Activity: Below is a listing; repeat exactly the lines from the one containing "## Part 1: Running the Microservice Locally" to the one containing "## Part 2: Understanding", both included.

Given data:

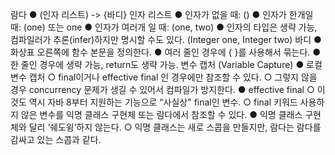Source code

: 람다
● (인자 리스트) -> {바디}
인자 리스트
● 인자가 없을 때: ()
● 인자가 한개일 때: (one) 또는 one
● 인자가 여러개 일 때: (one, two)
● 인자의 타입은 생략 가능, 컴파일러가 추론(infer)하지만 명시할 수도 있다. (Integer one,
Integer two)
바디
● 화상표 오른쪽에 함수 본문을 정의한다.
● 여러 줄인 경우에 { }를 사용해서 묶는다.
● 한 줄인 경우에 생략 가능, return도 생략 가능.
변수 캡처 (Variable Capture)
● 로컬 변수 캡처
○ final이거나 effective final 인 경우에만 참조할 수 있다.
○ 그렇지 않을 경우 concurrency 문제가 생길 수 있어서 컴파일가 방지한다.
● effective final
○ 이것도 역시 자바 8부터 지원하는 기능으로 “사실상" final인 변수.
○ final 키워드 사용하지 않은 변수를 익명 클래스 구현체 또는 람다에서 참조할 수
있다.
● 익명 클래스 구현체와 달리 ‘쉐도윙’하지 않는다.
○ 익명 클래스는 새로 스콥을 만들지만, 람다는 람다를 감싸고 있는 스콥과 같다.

---

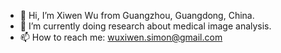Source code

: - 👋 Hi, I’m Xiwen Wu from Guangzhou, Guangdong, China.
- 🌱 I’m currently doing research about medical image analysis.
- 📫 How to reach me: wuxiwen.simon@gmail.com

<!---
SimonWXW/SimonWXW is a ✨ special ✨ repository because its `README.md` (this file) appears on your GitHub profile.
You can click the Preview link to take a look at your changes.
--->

--

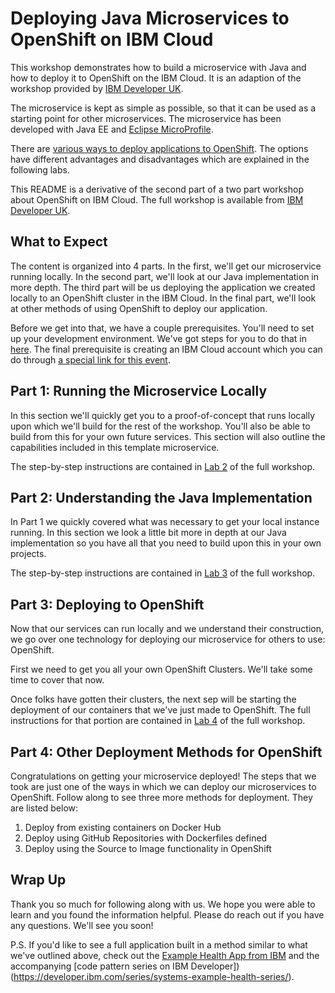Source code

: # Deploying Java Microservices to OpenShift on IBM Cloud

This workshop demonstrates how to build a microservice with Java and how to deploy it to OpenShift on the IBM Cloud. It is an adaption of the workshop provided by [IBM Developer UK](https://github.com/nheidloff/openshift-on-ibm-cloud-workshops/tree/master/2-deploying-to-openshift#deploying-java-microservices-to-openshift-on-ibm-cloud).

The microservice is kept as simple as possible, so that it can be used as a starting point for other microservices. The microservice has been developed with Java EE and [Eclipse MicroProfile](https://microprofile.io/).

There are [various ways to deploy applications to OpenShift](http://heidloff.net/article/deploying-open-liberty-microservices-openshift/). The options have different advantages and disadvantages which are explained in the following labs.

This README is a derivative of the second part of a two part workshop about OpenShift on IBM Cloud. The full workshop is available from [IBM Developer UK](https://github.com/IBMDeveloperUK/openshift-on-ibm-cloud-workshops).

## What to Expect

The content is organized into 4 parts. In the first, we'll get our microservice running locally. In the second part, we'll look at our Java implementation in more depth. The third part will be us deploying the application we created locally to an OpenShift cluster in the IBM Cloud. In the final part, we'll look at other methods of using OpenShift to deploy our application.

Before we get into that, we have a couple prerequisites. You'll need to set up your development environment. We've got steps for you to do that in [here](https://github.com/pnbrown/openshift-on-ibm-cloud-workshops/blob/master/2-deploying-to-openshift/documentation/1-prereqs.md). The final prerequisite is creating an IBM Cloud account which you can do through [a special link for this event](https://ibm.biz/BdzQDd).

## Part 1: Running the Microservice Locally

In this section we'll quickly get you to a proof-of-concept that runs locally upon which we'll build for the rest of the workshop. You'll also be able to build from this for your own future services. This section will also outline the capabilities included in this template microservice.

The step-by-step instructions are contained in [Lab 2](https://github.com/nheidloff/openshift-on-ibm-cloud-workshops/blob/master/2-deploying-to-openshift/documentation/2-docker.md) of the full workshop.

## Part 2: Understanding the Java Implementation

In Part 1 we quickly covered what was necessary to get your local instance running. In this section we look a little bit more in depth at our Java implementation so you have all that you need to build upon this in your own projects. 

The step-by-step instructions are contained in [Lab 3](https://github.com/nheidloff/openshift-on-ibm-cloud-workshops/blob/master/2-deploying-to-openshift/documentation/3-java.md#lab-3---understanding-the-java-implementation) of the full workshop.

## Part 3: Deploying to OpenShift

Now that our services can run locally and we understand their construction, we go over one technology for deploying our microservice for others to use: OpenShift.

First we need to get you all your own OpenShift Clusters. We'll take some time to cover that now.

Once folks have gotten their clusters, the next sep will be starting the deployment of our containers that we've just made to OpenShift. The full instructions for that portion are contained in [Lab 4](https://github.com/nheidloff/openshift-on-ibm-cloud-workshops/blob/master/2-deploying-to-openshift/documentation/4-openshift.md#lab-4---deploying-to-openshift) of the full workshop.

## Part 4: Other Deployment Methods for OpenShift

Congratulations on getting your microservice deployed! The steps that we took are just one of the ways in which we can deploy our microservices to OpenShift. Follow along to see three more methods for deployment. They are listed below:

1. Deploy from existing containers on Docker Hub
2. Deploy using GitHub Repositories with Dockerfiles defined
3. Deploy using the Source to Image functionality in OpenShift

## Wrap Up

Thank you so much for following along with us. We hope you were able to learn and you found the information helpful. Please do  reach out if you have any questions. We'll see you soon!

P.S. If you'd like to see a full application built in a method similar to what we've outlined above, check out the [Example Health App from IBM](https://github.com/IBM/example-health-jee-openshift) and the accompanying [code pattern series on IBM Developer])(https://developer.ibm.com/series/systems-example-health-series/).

Answer section:
## Part 1: Running the Microservice Locally

In this section we'll quickly get you to a proof-of-concept that runs locally upon which we'll build for the rest of the workshop. You'll also be able to build from this for your own future services. This section will also outline the capabilities included in this template microservice.

The step-by-step instructions are contained in [Lab 2](https://github.com/nheidloff/openshift-on-ibm-cloud-workshops/blob/master/2-deploying-to-openshift/documentation/2-docker.md) of the full workshop.

## Part 2: Understanding the Java Implementation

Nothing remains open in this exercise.